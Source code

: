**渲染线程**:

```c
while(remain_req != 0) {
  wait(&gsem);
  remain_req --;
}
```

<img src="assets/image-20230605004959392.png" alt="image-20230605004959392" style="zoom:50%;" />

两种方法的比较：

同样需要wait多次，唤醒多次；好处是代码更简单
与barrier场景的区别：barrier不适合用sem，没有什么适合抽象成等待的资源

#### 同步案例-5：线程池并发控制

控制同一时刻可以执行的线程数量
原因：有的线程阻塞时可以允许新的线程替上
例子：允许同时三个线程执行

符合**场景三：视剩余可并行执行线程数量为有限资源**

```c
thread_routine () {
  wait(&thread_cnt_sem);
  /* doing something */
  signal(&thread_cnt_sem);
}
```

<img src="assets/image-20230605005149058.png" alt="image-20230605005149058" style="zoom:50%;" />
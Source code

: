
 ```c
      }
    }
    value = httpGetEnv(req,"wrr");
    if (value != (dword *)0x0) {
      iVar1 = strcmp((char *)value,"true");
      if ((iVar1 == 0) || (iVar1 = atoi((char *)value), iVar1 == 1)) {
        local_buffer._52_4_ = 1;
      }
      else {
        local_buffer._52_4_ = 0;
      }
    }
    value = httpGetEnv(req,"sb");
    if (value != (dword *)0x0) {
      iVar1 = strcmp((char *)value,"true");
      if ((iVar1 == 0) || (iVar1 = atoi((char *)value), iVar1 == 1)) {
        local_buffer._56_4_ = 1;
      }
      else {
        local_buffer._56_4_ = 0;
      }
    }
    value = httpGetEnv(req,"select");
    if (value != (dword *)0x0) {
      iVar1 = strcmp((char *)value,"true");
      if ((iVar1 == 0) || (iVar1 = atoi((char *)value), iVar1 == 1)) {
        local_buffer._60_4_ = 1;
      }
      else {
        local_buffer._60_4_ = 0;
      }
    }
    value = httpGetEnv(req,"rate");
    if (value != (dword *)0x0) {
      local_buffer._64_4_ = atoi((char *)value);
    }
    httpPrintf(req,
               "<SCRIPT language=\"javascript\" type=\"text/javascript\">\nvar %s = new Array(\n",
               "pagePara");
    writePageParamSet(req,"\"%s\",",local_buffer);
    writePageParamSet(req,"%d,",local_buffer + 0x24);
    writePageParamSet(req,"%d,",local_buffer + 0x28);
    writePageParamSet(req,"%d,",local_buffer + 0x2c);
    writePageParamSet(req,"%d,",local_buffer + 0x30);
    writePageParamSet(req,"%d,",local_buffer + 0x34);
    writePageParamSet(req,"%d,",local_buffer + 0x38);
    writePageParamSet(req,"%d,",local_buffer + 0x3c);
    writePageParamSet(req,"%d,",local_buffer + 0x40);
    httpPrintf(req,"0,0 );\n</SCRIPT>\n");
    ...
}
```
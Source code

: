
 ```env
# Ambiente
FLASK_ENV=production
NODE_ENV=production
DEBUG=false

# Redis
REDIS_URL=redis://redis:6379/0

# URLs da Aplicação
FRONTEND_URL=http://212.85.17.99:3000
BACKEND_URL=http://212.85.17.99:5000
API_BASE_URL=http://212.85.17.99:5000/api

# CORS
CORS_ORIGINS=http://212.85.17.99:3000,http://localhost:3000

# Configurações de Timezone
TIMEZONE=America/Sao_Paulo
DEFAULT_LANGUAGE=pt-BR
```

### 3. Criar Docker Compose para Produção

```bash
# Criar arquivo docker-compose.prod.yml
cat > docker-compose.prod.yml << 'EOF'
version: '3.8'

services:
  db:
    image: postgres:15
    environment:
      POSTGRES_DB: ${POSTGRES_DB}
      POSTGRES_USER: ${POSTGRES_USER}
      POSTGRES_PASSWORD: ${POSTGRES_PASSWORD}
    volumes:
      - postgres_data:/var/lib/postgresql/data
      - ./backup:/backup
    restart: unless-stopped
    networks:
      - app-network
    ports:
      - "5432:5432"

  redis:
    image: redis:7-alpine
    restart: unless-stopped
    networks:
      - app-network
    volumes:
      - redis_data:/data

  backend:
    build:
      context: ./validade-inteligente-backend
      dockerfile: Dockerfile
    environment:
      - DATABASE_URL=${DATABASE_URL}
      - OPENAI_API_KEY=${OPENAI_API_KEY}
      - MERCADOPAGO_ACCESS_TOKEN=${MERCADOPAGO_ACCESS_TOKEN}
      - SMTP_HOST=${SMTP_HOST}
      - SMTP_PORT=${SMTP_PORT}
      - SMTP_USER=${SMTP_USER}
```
◇ ◇ ◇
#### Task instructions
Would you please give all of the records again exactly as they stand?

#### Task answer
Source code

:**渲染线程**:

```c
while(remain_req != 0) {
  wait(&gsem);
  remain_req --;
}
```

<img src="assets/image-20230605004959392.png" alt="image-20230605004959392" style="zoom:50%;" />

两种方法的比较：

同样需要wait多次，唤醒多次；好处是代码更简单
与barrier场景的区别：barrier不适合用sem，没有什么适合抽象成等待的资源

#### 同步案例-5：线程池并发控制

控制同一时刻可以执行的线程数量
原因：有的线程阻塞时可以允许新的线程替上
例子：允许同时三个线程执行

符合**场景三：视剩余可并行执行线程数量为有限资源**

```c
thread_routine () {
  wait(&thread_cnt_sem);
  /* doing something */
  signal(&thread_cnt_sem);
}
```

<img src="assets/image-20230605005149058.png" alt="image-20230605005149058" style="zoom:50%;" />
Source code

:
 ```c
      }
    }
    value = httpGetEnv(req,"wrr");
    if (value != (dword *)0x0) {
      iVar1 = strcmp((char *)value,"true");
      if ((iVar1 == 0) || (iVar1 = atoi((char *)value), iVar1 == 1)) {
        local_buffer._52_4_ = 1;
      }
      else {
        local_buffer._52_4_ = 0;
      }
    }
    value = httpGetEnv(req,"sb");
    if (value != (dword *)0x0) {
      iVar1 = strcmp((char *)value,"true");
      if ((iVar1 == 0) || (iVar1 = atoi((char *)value), iVar1 == 1)) {
        local_buffer._56_4_ = 1;
      }
      else {
        local_buffer._56_4_ = 0;
      }
    }
    value = httpGetEnv(req,"select");
    if (value != (dword *)0x0) {
      iVar1 = strcmp((char *)value,"true");
      if ((iVar1 == 0) || (iVar1 = atoi((char *)value), iVar1 == 1)) {
        local_buffer._60_4_ = 1;
      }
      else {
        local_buffer._60_4_ = 0;
      }
    }
    value = httpGetEnv(req,"rate");
    if (value != (dword *)0x0) {
      local_buffer._64_4_ = atoi((char *)value);
    }
    httpPrintf(req,
               "<SCRIPT language=\"javascript\" type=\"text/javascript\">\nvar %s = new Array(\n",
               "pagePara");
    writePageParamSet(req,"\"%s\",",local_buffer);
    writePageParamSet(req,"%d,",local_buffer + 0x24);
    writePageParamSet(req,"%d,",local_buffer + 0x28);
    writePageParamSet(req,"%d,",local_buffer + 0x2c);
    writePageParamSet(req,"%d,",local_buffer + 0x30);
    writePageParamSet(req,"%d,",local_buffer + 0x34);
    writePageParamSet(req,"%d,",local_buffer + 0x38);
    writePageParamSet(req,"%d,",local_buffer + 0x3c);
    writePageParamSet(req,"%d,",local_buffer + 0x40);
    httpPrintf(req,"0,0 );\n</SCRIPT>\n");
    ...
}
```
Source code

:
 ```env
# Ambiente
FLASK_ENV=production
NODE_ENV=production
DEBUG=false

# Redis
REDIS_URL=redis://redis:6379/0

# URLs da Aplicação
FRONTEND_URL=http://212.85.17.99:3000
BACKEND_URL=http://212.85.17.99:5000
API_BASE_URL=http://212.85.17.99:5000/api

# CORS
CORS_ORIGINS=http://212.85.17.99:3000,http://localhost:3000

# Configurações de Timezone
TIMEZONE=America/Sao_Paulo
DEFAULT_LANGUAGE=pt-BR
```

### 3. Criar Docker Compose para Produção

```bash
# Criar arquivo docker-compose.prod.yml
cat > docker-compose.prod.yml << 'EOF'
version: '3.8'

services:
  db:
    image: postgres:15
    environment:
      POSTGRES_DB: ${POSTGRES_DB}
      POSTGRES_USER: ${POSTGRES_USER}
      POSTGRES_PASSWORD: ${POSTGRES_PASSWORD}
    volumes:
      - postgres_data:/var/lib/postgresql/data
      - ./backup:/backup
    restart: unless-stopped
    networks:
      - app-network
    ports:
      - "5432:5432"

  redis:
    image: redis:7-alpine
    restart: unless-stopped
    networks:
      - app-network
    volumes:
      - redis_data:/data

  backend:
    build:
      context: ./validade-inteligente-backend
      dockerfile: Dockerfile
    environment:
      - DATABASE_URL=${DATABASE_URL}
      - OPENAI_API_KEY=${OPENAI_API_KEY}
      - MERCADOPAGO_ACCESS_TOKEN=${MERCADOPAGO_ACCESS_TOKEN}
      - SMTP_HOST=${SMTP_HOST}
      - SMTP_PORT=${SMTP_PORT}
      - SMTP_USER=${SMTP_USER}
```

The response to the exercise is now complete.